The brilliance is off the orange, and nothing's shiny about Portugal, either. What an appalling spectacle. Great flutterings of cards, yellow and red, until Lynda muttered, "I wonder if he ever runs out of those." Such a stew of wounds and dives that I gave up trying to discern one from the other. Plays degenerating into such turmoil that nobody was certain how properly to resume play. Shouts escalating into shoving, which more than once turned into a sort of tribal stand-off, enemy warriors on the verge of combat.

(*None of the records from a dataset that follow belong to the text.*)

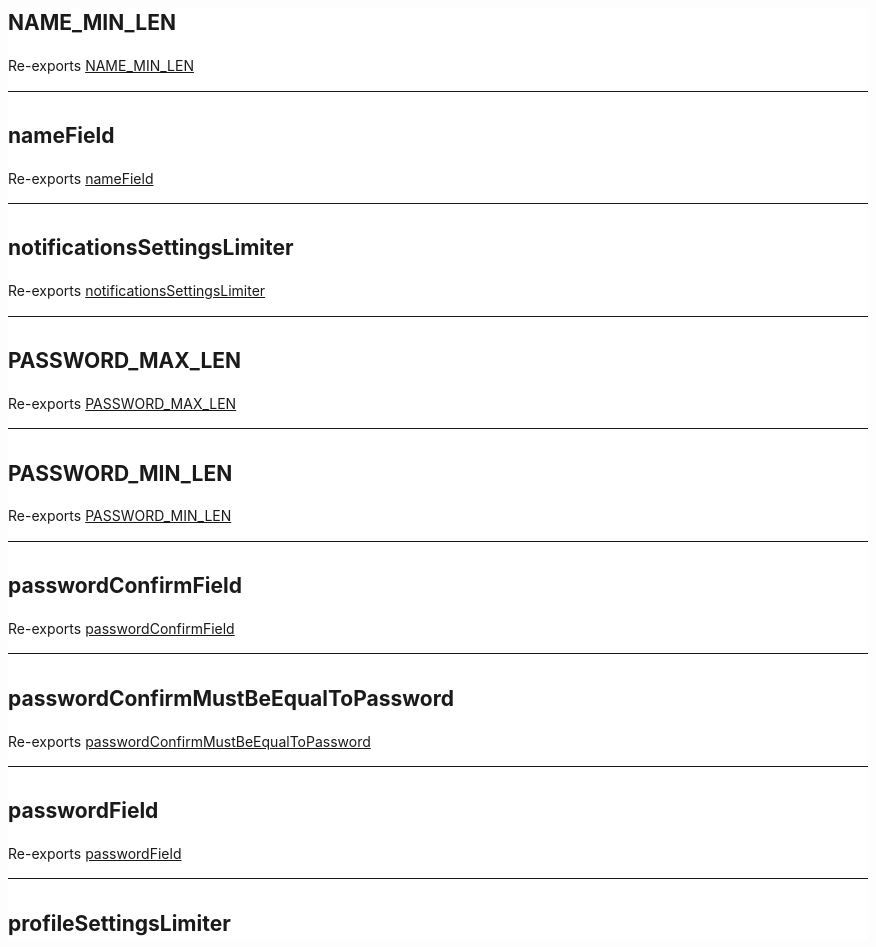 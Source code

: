 ## NAME\_MIN\_LEN

Re-exports [NAME_MIN_LEN](server/validations.md#name_min_len)

***

## nameField

Re-exports [nameField](server/validations.md#namefield)

***

## notificationsSettingsLimiter

Re-exports [notificationsSettingsLimiter](server/ratelimits.md#notificationssettingslimiter)

***

## PASSWORD\_MAX\_LEN

Re-exports [PASSWORD_MAX_LEN](server/validations.md#password_max_len)

***

## PASSWORD\_MIN\_LEN

Re-exports [PASSWORD_MIN_LEN](server/validations.md#password_min_len)

***

## passwordConfirmField

Re-exports [passwordConfirmField](server/validations.md#passwordconfirmfield)

***

## passwordConfirmMustBeEqualToPassword

Re-exports [passwordConfirmMustBeEqualToPassword](server/validations.md#passwordconfirmmustbeequaltopassword)

***

## passwordField

Re-exports [passwordField](server/validations.md#passwordfield)

***

## profileSettingsLimiter
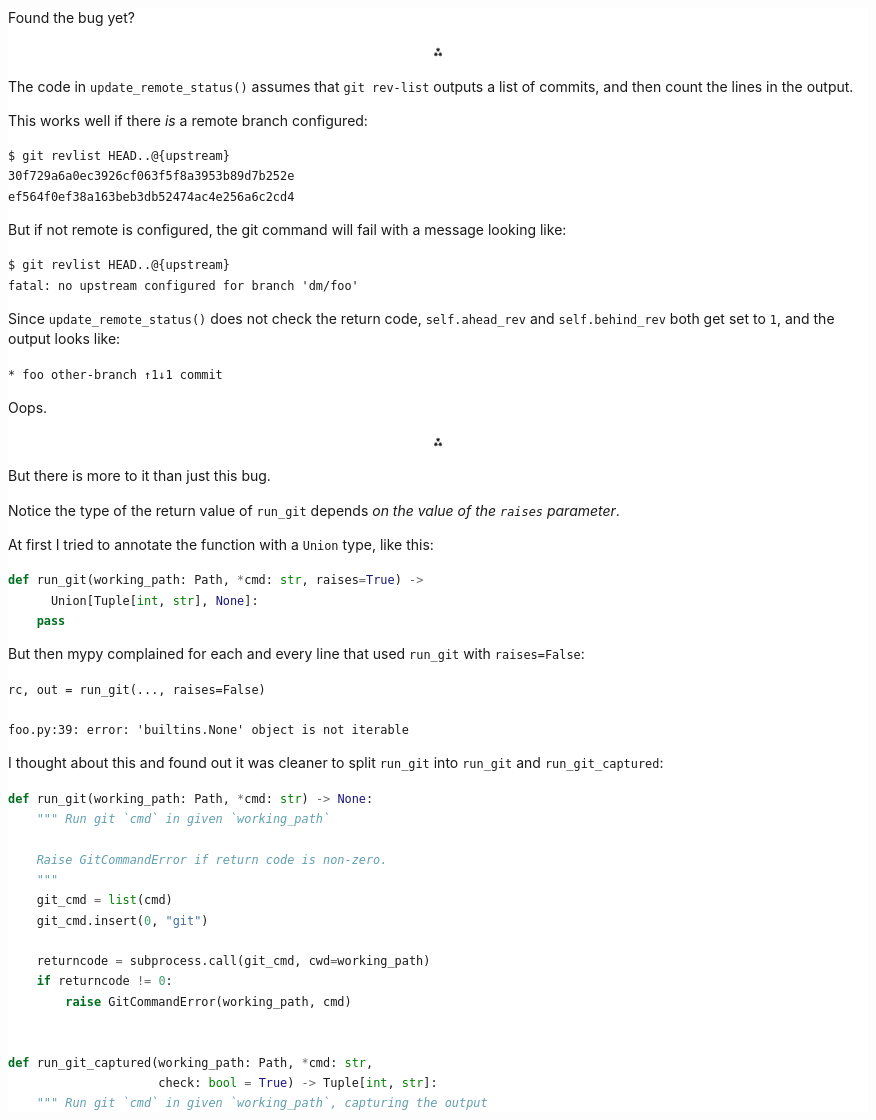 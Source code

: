 
Found the bug yet?

<center>⁂</center>

The code in `update_remote_status()` assumes that `git rev-list` outputs a list of commits, and then count the lines in the output.

This works well if there *is* a remote branch configured:

```
$ git revlist HEAD..@{upstream}
30f729a6a0ec3926cf063f5f8a3953b89d7b252e
ef564f0ef38a163beb3db52474ac4e256a6c2cd4
```

But if not remote is configured, the git command will fail with a message looking like:
```
$ git revlist HEAD..@{upstream}
fatal: no upstream configured for branch 'dm/foo'
```

Since `update_remote_status()` does not check the return code, `self.ahead_rev` and `self.behind_rev` both get set to `1`, and the output looks like:

```
* foo other-branch ↑1↓1 commit
```

Oops.

<center>⁂</center>

But there is more to it than just this bug.

Notice the type of the return value of `run_git` depends *on the value of the `raises` parameter*.

At first I tried to annotate the function with a `Union` type, like this:

```python
def run_git(working_path: Path, *cmd: str, raises=True) ->
      Union[Tuple[int, str], None]:
    pass
```

But then mypy complained for each and every line that used `run_git` with `raises=False`:

```
rc, out = run_git(..., raises=False)

foo.py:39: error: 'builtins.None' object is not iterable
```

I thought about this and found out it was cleaner to split `run_git` into `run_git` and `run_git_captured`:

```python
def run_git(working_path: Path, *cmd: str) -> None:
    """ Run git `cmd` in given `working_path`

    Raise GitCommandError if return code is non-zero.
    """
    git_cmd = list(cmd)
    git_cmd.insert(0, "git")

    returncode = subprocess.call(git_cmd, cwd=working_path)
    if returncode != 0:
        raise GitCommandError(working_path, cmd)


def run_git_captured(working_path: Path, *cmd: str,
                     check: bool = True) -> Tuple[int, str]:
    """ Run git `cmd` in given `working_path`, capturing the output

```

[^1]: If you want to know more, feel free to browse the [documentation](https://supertanker.github.io/tsrc/), or read the [introduction post]({{< ref "post/0050-introducing-tsrc.md" >}}).
[^2]: DRY stands for "Don't Repeat Yourself"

In the end, whatever you say against Portugal (and you might, indeed, speak quite a piece), they showed impressive bravery in continuing their attacking game even after their first man was lost to the dread red card. He was Costinha, a defending midfielder and a crux on which Scolari centers his defensive system. Holland at that point had three forwards on the green: Robben, Kuyt, Van Persie. Later, as players were driven off the field in great locust-like swarms of red cards, Van Basten replaced one of his defenders (Mathijsen) with an attacking midfielder (Van der Vaart) only to see one of his remaining defenders (Boulahrouz) fall to the Red Plague, leaving him only two. He eventually righted the imbalance, and a good thing, because a third defender (Van Bronckhorst) fell to the same sickness before festivities wrapped. Today everyone asks WHERE WAS RUUD? An interesting question. Does anyone know why he sent on Vennegoor of Hesselink instead?

In any case, it's all immaterial now. It was horrible and fascinating, this match, the old proverbial train-wreck, and I could not for love or money avert my eyes. Never have I seen a game that felt so likely to end in a street-fight (and, remember, I watched Croatia v. Australia). Never was a victory so entirely devoid of sweetness (and I am a Portugal fan). Never did I so wonder about the post-game safety of a referee. Has anyone checked? Did the Russian fellow make it back to his digs all right?

Lynda put it succinctly and well when she said, "This is awful. If they go into overtime, I'm getting drunk."

This, after I'd been talking Portugal enthusiastically up to my cohorts. They're starting to give me sidelong looks, what with my newfound Aussie-fondness (I am the only one here at a pretty move, I think, who realizes full well that the Socceroos are not thugs, not in the least, but Tough Gentlemen. Think Kirk Douglas, or Clark Gable) and now my passion for a team who can inspire Holland to ugliness and rancor and physical violence. Holland! That paragon of all which is lovely and geometrical! (Do not think I blame Portugal alone for the ugliness, not a bit. Holland has entirely as much shadow to carry in this fiasco.) My compadres have begun looking at me as if they suspect I have a secret cache of BDSM porn in the closet.

Still, in the end, I stand by Portugal. Nothing pretty about it, but I come away from the debacle with this: in all the swarming hideosity, they never gave an inch, never considered backing off, not for a second. They got a little Italian about it, sure, but, in fairness, so did Holland. When Portugal's best road to victory dwindled and died, they switched to an alternate track, then another, until they--well, they stumbled into their win, thick with blood and infamy.

It matters little, in the end. England's up next, and so--sorry, Deco--they have to go.